Task statement
Only the number is needed: how many lines of the records include "with"?

Records from a dataset
*** Block opens ***

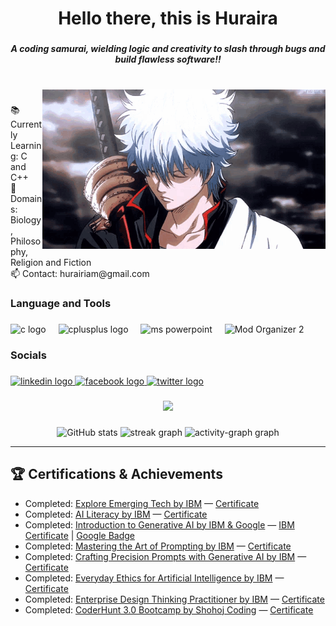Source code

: <h1 align="center">Hello there, this is Huraira </h1>

###

<h5 align="center">A coding samurai, wielding logic and creativity to slash through bugs and build flawless software!!</h5>

###

<br clear="both">

<img align="right" height="255" src="https://github.com/Hurairiam/Hurairiam/blob/main/assets/README/gintama.gif?raw=true" alt="Gintoki GIF" />

###

<p align="left">📚 Currently Learning: C and C++<br>🎲 Domains: Biology, Philosophy, Religion and Fiction<br>📫 Contact: hurairiam@gmail.com</p>

###

<h3 align="left">Language and Tools</h3>

###

<div align="left">
  <img src="https://cdn.jsdelivr.net/gh/devicons/devicon/icons/c/c-original.svg" height="40" alt="c logo"  />
  <img width="12" />
  <img src="https://cdn.jsdelivr.net/gh/devicons/devicon/icons/cplusplus/cplusplus-original.svg" height="40" alt="cplusplus logo"  />
  <img width="12" />
  <!-- Microsoft PowerPoint Icon -->
  <img src="https://mailmeteor.com/logos/assets/PNG/Microsoft_Office_PowerPoint_Logo_512px.png" height="40" alt="ms powerpoint" title="MS PowerPoint" />
  <img width="12" />
  <!-- Mod Organizer 2 Icon -->
  <img src="https://staticdelivery.nexusmods.com/mods/1704/images/64844/64844-1685660261-1698489989.png" height="40" alt="Mod Organizer 2" title="Mod Organizer 2" />
</div>

###

<h3 align="left">Socials</h3>

###

<div align="left">
  <a href="https://www.linkedin.com/in/hurairiaml" target="_blank">
    <img src="https://img.shields.io/static/v1?message=LinkedIn&logo=linkedin&label=&color=0077B5&logoColor=white&labelColor=&style=for-the-badge" height="35" alt="linkedin logo"  />
  </a>
  <a href="https://www.facebook.com/hurairiam.405" target="_blank">
    <img src="https://img.shields.io/static/v1?message=Facebook&logo=facebook&label=&color=1877F2&logoColor=white&labelColor=&style=for-the-badge" height="35" alt="facebook logo"  />
  </a>
  <a href="https://x.com/hurairiamX" target="_blank">
    <img src="https://img.shields.io/static/v1?message=Twitter&logo=twitter&label=&color=1DA1F2&logoColor=white&labelColor=&style=for-the-badge" height="35" alt="twitter logo"  />
  </a>
</div>

###

<div align="center">
  <img src="https://visitor-badge.laobi.icu/badge?page_id=Hurairiam.Hurairiam&"  />
</div>

###

<div align="center">
  <img src="https://github-readme-stats.vercel.app/api?username=Hurairiam&show_icons=true&theme=radical" height="150" alt="GitHub stats"  />
  
  <img src="https://streak-stats.demolab.com?user=Hurairiam&locale=en&mode=daily&theme=radical&hide_border=true&border_radius=0&order=3" height="150" alt="streak graph"  />
  
  <img src="https://github-readme-activity-graph.vercel.app/graph?username=Hurairiam&radius=0&theme=redical&area=true&order=5&custom_title=Contribution%20Graph&hide_border=true&hide_title=true" height="300" alt="activity-graph graph"  />
</div>

---

## 🏆 Certifications & Achievements

- Completed: [Explore Emerging Tech by IBM](https://github.com/Hurairiam/certifications/blob/main/Explore%20Emerging%20Tech%20by%20IBM/README.md) — [Certificate](https://github.com/Hurairiam/certifications/blob/main/Explore%20Emerging%20Tech%20by%20IBM/Explore%20Emerging%20Tech%20Certificate.pdf)
- Completed: [AI Literacy by IBM](https://github.com/Hurairiam/certifications/blob/main/AI%20Literacy%20by%20IBM/README.md) — [Certificate](https://github.com/Hurairiam/certifications/blob/main/AI%20Literacy%20by%20IBM/Ai%20Literact%20Certificate.pdf)
- Completed: [Introduction to Generative AI by IBM & Google](https://github.com/Hurairiam/certifications/blob/main/Introduction%20to%20Generative%20AI%20by%20Google%20and%20IBM/README.md) — [IBM Certificate](https://github.com/Hurairiam/certifications/blob/main/Introduction%20to%20Generative%20AI%20by%20Google%20and%20IBM/Introduction%20to%20Generative%20AI%20by%20Google.pdf) | [Google Badge](https://github.com/Hurairiam/certifications/blob/main/Introduction%20to%20Generative%20AI%20by%20Google%20and%20IBM/Introduction%20to%20Generative%20AI%20By%20Google.png)
- Completed: [Mastering the Art of Prompting by IBM](https://github.com/Hurairiam/certifications/blob/main/Mastering%20the%20Art%20of%20Prompting%20by%20IBM/README.md) — [Certificate](https://github.com/Hurairiam/certifications/blob/main/Mastering%20the%20Art%20of%20Prompting%20by%20IBM/Mastering%20the%20Art%20of%20Prompting%20Certificate.pdf)
- Completed: [Crafting Precision Prompts with Generative AI by IBM](https://github.com/Hurairiam/certifications/blob/main/Crafting%20Precision%20Prompts%20with%20Generative%20AI%20by%20IBM/README.md) — [Certificate](https://github.com/Hurairiam/certifications/blob/main/Crafting%20Precision%20Prompts%20with%20Generative%20AI%20by%20IBM/Crafting%20Precision%20Prompts%20Certificate.pdf)
- Completed: [Everyday Ethics for Artificial Intelligence by IBM](https://github.com/Hurairiam/certifications/blob/main/Everyday%20Ethics%20for%20Artificial%20Intelligence%20by%20IBM/README.md) — [Certificate](https://github.com/Hurairiam/certifications/blob/main/Everyday%20Ethics%20for%20Artificial%20Intelligence%20by%20IBM/Everyday%20Ethics%20for%20Artificial%20Intelligence%20Certificate.pdf)
- Completed: [Enterprise Design Thinking Practitioner by IBM](https://github.com/Hurairiam/certifications/blob/main/Enterprise%20Design%20Thinking%20Practitioner%20by%20IBM/README.md) — [Certificate](https://github.com/Hurairiam/certifications/blob/main/Enterprise%20Design%20Thinking%20Practitioner%20by%20IBM/Enterprise%20Design%20Thinking%20Practitioner%20Certificate.pdf)
- Completed: [CoderHunt 3.0 Bootcamp by Shohoj Coding](https://github.com/Hurairiam/certifications/blob/main/CoderHunt%203.0%20Bootcamp%20by%20Shohoj%20Coding/README.md) — [Certificate](https://github.com/Hurairiam/certifications/blob/main/CoderHunt%203.0%20Bootcamp%20by%20Shohoj%20Coding/CoderHunt-3.0-Certificate.pdf)
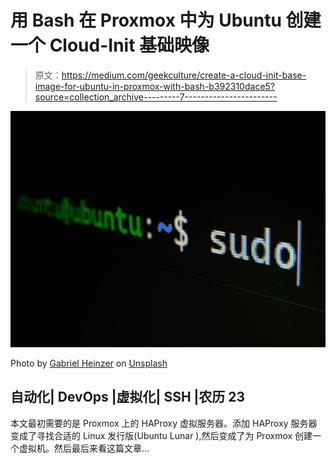 # 用 Bash 在 Proxmox 中为 Ubuntu 创建一个 Cloud-Init 基础映像

> 原文：<https://medium.com/geekculture/create-a-cloud-init-base-image-for-ubuntu-in-proxmox-with-bash-b392310dace5?source=collection_archive---------7----------------------->

![](img/37314e27e079e0c3fff9737ee5642cd6.png)

Photo by [Gabriel Heinzer](https://unsplash.com/@6heinz3r?utm_source=medium&utm_medium=referral) on [Unsplash](https://unsplash.com?utm_source=medium&utm_medium=referral)

## 自动化| DevOps |虚拟化| SSH |农历 23

本文最初需要的是 Proxmox 上的 HAProxy 虚拟服务器。添加 HAProxy 服务器变成了寻找合适的 Linux 发行版(Ubuntu Lunar ),然后变成了为 Proxmox 创建一个虚拟机。然后最后来看这篇文章…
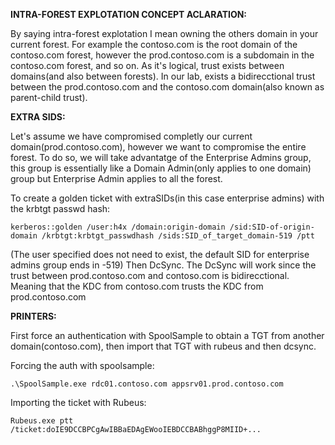 **INTRA-FOREST EXPLOTATION CONCEPT ACLARATION:**

By saying intra-forest explotation I mean owning the others domain in your current forest. For example the contoso.com is the root domain of the contoso.com forest, however the prod.contoso.com is a subdomain in the contoso.com forest, and so on. As it's logical, trust exists between domains(and also between forests). In our lab, exists a bidirecctional trust between the prod.contoso.com and the contoso.com domain(also known as parent-child trust).

**EXTRA SIDS:**

Let's assume we have compromised completly our current domain(prod.contoso.com), however we want to compromise the entire forest. To do so, we will take advantatge of the Enterprise Admins group, this group is essentially like a Domain Admin(only applies to one domain) group but Enterprise Admin applies to all the forest.

To create a golden ticket with extraSIDs(in this case enterprise admins) with the krbtgt passwd hash:

`kerberos::golden /user:h4x /domain:origin-domain /sid:SID-of-origin-domain /krbtgt:krbtgt_passwdhash /sids:SID_of_target_domain-519 /ptt`

(The user specified does not need to exist, the default SID for enterprise admins group ends in -519)
Then DcSync. The DcSync will work since the trust between prod.contoso.com and contoso.com is bidirecctional. Meaning that the KDC from contoso.com trusts the KDC from prod.contoso.com

**PRINTERS:**

First force an authentication with SpoolSample to obtain a TGT from another domain(contoso.com), then import that TGT with rubeus and then dcsync.

Forcing the auth with spoolsample:

`.\SpoolSample.exe rdc01.contoso.com appsrv01.prod.contoso.com`

Importing the ticket with Rubeus:

`Rubeus.exe ptt /ticket:doIE9DCCBPCgAwIBBaEDAgEWooIEBDCCBABhggP8MIID+...`
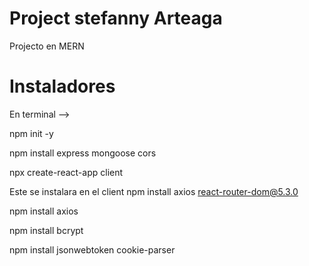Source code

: 
# Project stefanny Arteaga
 Projecto en MERN

# Instaladores

En terminal -->

npm init -y

npm install express mongoose cors

npx create-react-app client

Este se instalara en el client npm install axios react-router-dom@5.3.0

npm install axios

npm install bcrypt

npm install jsonwebtoken cookie-parser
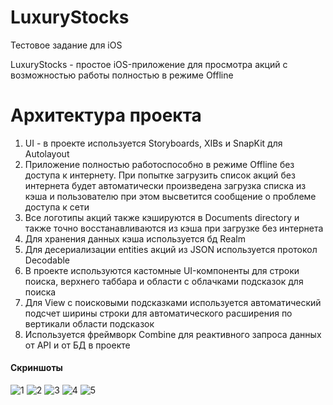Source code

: # LuxuryStocks
Тестовое задание для iOS

LuxuryStocks - простое iOS-приложение для просмотра акций с возможностью работы полностью в режиме Offline

# Архитектура проекта
1. UI - в проекте используется Storyboards, XIBs и SnapKit для Autolayout
2. Приложение полностью работоспособно в режиме Offline без доступа к интернету. При попытке загрузить список акций без интернета будет автоматически произведена загрузка списка из кэша и пользователю при этом высветится сообщение о проблеме доступа к сети
3. Все логотипы акций также кэшируются в Documents directory и также точно восстанавливаются из кэша при загрузке без интернета
4. Для хранения данных кэша используется бд Realm
5. Для десериализации entities акций из JSON используется протокол Decodable
6. В проекте используются кастомные UI-компоненты для строки поиска, верхнего таббара и области с облачками подсказок для поиска
7. Для View с поисковыми подсказками используется автоматический подсчет ширины строки для автоматического расширения по вертикали области подсказок
8. Используется фреймворк Combine для реактивного запроса данных от API и от БД в проекте

#### Скриншоты
![1](1.png)
![2](2.png)
![3](3.png)
![4](4.png)
![5](5.png)

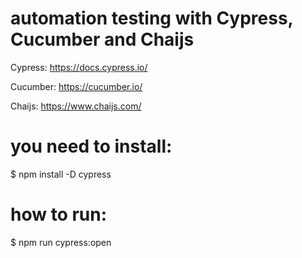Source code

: # automation testing with Cypress, Cucumber and Chaijs

Cypress:
https://docs.cypress.io/

Cucumber: 
https://cucumber.io/

Chaijs:
https://www.chaijs.com/

# you need to install:
$ npm install -D cypress

# how to run: 
$ npm run cypress:open
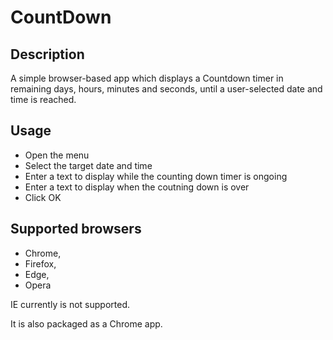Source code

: # CountDown

## Description
A simple browser-based app which displays a Countdown timer in remaining days, hours, minutes and seconds, until a user-selected date and time is reached.

## Usage
  - Open the menu
  - Select the target date and time
  - Enter a text to display while the counting down timer is ongoing
  - Enter a text to display when the coutning down is over
  - Click OK

## Supported browsers
  - Chrome,
  - Firefox,
  - Edge,
  - Opera

IE currently is not supported.

It is also packaged as a Chrome app.
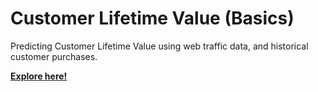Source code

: # Customer Lifetime Value (Basics)
Predicting Customer Lifetime Value using web traffic data, and historical customer purchases.

[**Explore here!**](https://dsg.dss.bat.com/projects/DKU_CUSTOMER_LIFETIME_VALUE_1/)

*** Block closes ***

Solution
7